Zu guter Letzt: zwei anonyme tote Frauen, die eines Sommers kurz hintereinander am Seeufer angeschwemmt werden. Luise findet sie beide. Was es nicht gibt, sind Männer. Sie scheinen da gewesen zu sein, sind den Frauen aber nach und nach abhanden gekommen. Und so spinnt die Autorin unter ihrem Mikroskop ein Netz von Schuld und Abhängigkeit, Neugier und Spannung, Demut und Demütigung, dass Großmutter seit Jahrzehnten fein, aber beinhart dirigiert.

Luise ist die Lieblingsenkelin. Die von Großmutter auserkorene. Sie wird das alles hier erben. Keine andere, die auf dem Anwesen lebt, scheint Großmutters Ansprüchen zu genügen. Auch gegen sich selbst ist die alte Dame unerbittlich. Immer im Kostüm, immer im Schnallenschuh, frisiert und parfümiert. Stundenlang sitzt die kleine Luise an Großmutters (nie Omas) Mahagonitisch und paust historische Baudenkmale aus großen Bildbänden ab. Die Stifte sind immer gespitzt.

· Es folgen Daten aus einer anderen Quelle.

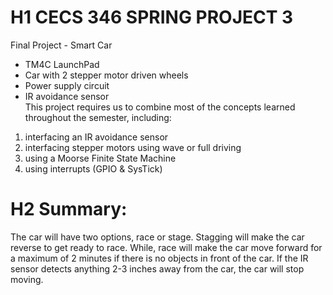 # H1 CECS 346 SPRING PROJECT 3  
Final Project - Smart Car  
- TM4C LaunchPad
- Car with 2 stepper motor driven wheels
- Power supply circuit
- IR avoidance sensor  
This project requires us to combine most of the concepts learned throughout the semester, including:  
1. interfacing an IR avoidance sensor
2. interfacing stepper motors using wave or full driving
3. using a Moorse Finite State Machine
4. using interrupts (GPIO & SysTick)

# H2 Summary:
The car will have two options, race or stage. Stagging will make the car reverse to get ready to race. While, race will make the car move forward for a maximum of 2 minutes if there is no objects in front of the car. If the IR sensor detects anything 2-3 inches away from the car, the car will stop moving. 
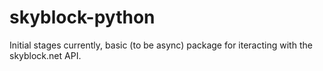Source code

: # skyblock-python

Initial stages currently, basic (to be async) package for iteracting with the skyblock.net API.

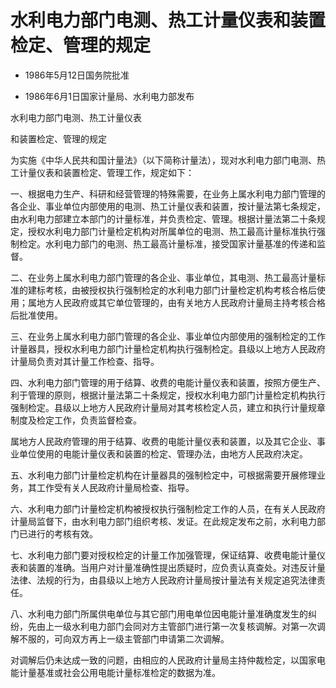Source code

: # 水利电力部门电测、热工计量仪表和装置检定、管理的规定

- 1986年5月12日国务院批准

- 1986年6月1日国家计量局、水利电力部发布

<!-- INFO END -->

水利电力部门电测、热工计量仪表

和装置检定、管理的规定

为实施《中华人民共和国计量法》（以下简称计量法），现对水利电力部门电测、热工计量仪表和装置检定、管理工作，规定如下：

一、根据电力生产、科研和经营管理的特殊需要，在业务上属水利电力部门管理的各企业、事业单位内部使用的电测、热工计量仪表和装置，按计量法第七条规定，由水利电力部建立本部门的计量标准，并负责检定、管理。根据计量法第二十条规定，授权水利电力部门计量检定机构对所属单位的电测、热工最高计量标准执行强制检定。水利电力部门的电测、热工最高计量标准，接受国家计量基准的传递和监督。

二、在业务上属水利电力部门管理的各企业、事业单位，其电测、热工最高计量标准的建标考核，由被授权执行强制检定的水利电力部门计量检定机构考核合格后使用；属地方人民政府或其它单位管理的，由有关地方人民政府计量局主持考核合格后批准使用。

三、在业务上属水利电力部门管理的各企业、事业单位内部使用的强制检定的工作计量器具，授权水利电力部门计量检定机构执行强制检定。县级以上地方人民政府计量局负责对其计量工作检查、指导。

四、水利电力部门管理的用于结算、收费的电能计量仪表和装置，按照方便生产、利于管理的原则，根据计量法第二十条规定，授权水利电力部门计量检定机构执行强制检定。县级以上地方人民政府计量局对其考核检定人员，建立和执行计量规章制度及检定工作，负责监督检查。

属地方人民政府管理的用于结算、收费的电能计量仪表和装置，以及其它企业、事业单位使用的电能计量仪表和装置的检定、管理办法，由地方人民政府决定。

五、水利电力部门计量检定机构在计量器具的强制检定中，可根据需要开展修理业务，其工作受有关人民政府计量局检查、指导。

六、水利电力部门计量检定机构被授权执行强制检定工作的人员，在有关人民政府计量局监督下，由水利电力部门组织考核、发证。在此规定发布之前，水利电力部门已进行的考核有效。

七、水利电力部门要对授权检定的计量工作加强管理，保证结算、收费电能计量仪表和装置的准确。当用户对计量准确性提出质疑时，应负责认真查处。对违反计量法律、法规的行为，由县级以上地方人民政府计量局按计量法有关规定追究法律责任。

八、水利电力部门所属供电单位与其它部门用电单位因电能计量准确度发生的纠纷，先由上一级水利电力部门会同对方主管部门进行第一次复核调解。对第一次调解不服的，可向双方再上一级主管部门申请第二次调解。

对调解后仍未达成一致的问题，由相应的人民政府计量局主持仲裁检定，以国家电能计量基准或社会公用电能计量标准检定的数据为准。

Annika Reich lässt uns nach und nach in die Seelen dieser Frauen. Großmutter überrascht alle, als sie verfügt, in einem kargen Sarg im kleinsten Kreis ohne Zeremonie beerdigt zu werden. Nur die ewige Hauswirtschafterin und scheinbar Vertraute war eingeweiht. Haben wir bisher die Geschichte aus der kindlichen Sicht Luises erzählt bekommen, tritt nun ein Strang in der Gegenwart hinzu. Nach und nach trudeln alle Protagonistinnen auf dem Friedhof ein. Und auch unerwartete Gäste stellen sich ein. Und wieder stellt sich heraus: jede von Ihnen trägt intimste Geheimnisse, Verletzungen und Annahmen über die anderen mit sich herum. Und was nun?

Die Autorin hat bereits eine Reihe von Romanen geschrieben, hat aber auch Kinderbücher verfasst und arbeitet journalistisch. Und das kommt uns als Leser:innen in diesem Buch nun zugute. Die ganze Schwere dieser Geschichte schildert Reich in einer unauffälligen, teilweise leichten Sprache. Es gibt es fast kabarettistische Wortspiele, die keinen Sarkasmus fehlen lassen, und kindliche Szenen, zum Beispiel als Luise und ihre Freundin Ruth in das geheimnisvolle fünfte Haus auf dem Anwesen einbrechen.

Dazu geistert eine Reihe von emotional aufgeladenen Gegenständen durch die Geschichte: ein paar Perlenohrringe, eine Brosche in Form eines Panthers, ein großes Motorrad. Und auch der See könnte einiges erzählen, wenn er nur könnte.